**What needs to be done:**
Everything from the line containing "or 'W-Signal pdf'" through the line containing "one must be" in the listing below should be copied exactly, and nothing more.

── Record set

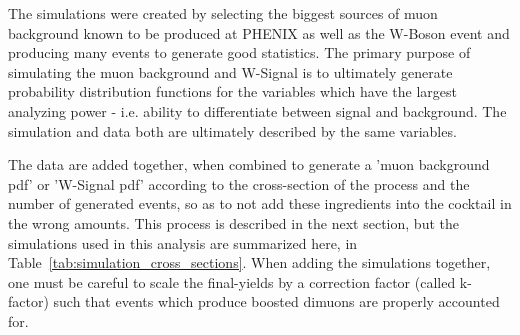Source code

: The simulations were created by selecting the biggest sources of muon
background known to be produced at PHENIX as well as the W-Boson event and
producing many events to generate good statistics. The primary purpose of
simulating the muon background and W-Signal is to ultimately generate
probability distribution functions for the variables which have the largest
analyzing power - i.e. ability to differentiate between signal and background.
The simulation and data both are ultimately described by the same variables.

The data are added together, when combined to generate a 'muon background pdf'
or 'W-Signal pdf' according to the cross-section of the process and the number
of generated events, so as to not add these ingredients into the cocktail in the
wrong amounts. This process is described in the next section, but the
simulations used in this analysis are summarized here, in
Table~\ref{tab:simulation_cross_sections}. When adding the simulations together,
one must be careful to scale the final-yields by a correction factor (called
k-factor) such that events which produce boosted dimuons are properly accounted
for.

────
── Record set

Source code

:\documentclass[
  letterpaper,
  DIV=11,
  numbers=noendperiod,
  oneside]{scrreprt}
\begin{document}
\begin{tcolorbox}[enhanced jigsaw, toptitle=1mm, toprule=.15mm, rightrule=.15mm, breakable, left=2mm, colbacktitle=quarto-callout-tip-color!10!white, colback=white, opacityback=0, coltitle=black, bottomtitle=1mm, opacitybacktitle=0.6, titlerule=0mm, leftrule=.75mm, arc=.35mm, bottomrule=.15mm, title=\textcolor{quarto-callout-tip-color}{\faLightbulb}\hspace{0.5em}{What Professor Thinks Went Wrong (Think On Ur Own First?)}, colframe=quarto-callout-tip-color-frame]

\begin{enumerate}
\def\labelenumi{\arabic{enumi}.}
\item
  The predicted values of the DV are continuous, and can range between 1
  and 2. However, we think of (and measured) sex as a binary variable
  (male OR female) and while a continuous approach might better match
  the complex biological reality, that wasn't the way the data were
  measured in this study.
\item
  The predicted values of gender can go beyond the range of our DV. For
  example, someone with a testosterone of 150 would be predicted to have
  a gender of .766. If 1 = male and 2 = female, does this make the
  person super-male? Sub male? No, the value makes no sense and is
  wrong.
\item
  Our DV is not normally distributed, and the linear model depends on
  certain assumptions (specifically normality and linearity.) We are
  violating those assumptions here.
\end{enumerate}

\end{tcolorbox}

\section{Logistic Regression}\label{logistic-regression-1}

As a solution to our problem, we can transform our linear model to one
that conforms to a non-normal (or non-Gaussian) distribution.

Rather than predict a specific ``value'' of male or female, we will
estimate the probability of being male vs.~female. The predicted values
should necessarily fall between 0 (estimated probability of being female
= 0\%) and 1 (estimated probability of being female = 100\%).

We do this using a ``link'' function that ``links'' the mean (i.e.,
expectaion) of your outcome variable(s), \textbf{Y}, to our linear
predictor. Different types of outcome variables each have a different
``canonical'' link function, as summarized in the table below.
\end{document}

────

**Result of the task:**
or 'W-Signal pdf' according to the cross-section of the process and the number
of generated events, so as to not add these ingredients into the cocktail in the
wrong amounts. This process is described in the next section, but the
simulations used in this analysis are summarized here, in
Table~\ref{tab:simulation_cross_sections}. When adding the simulations together,
one must be careful to scale the final-yields by a correction factor (called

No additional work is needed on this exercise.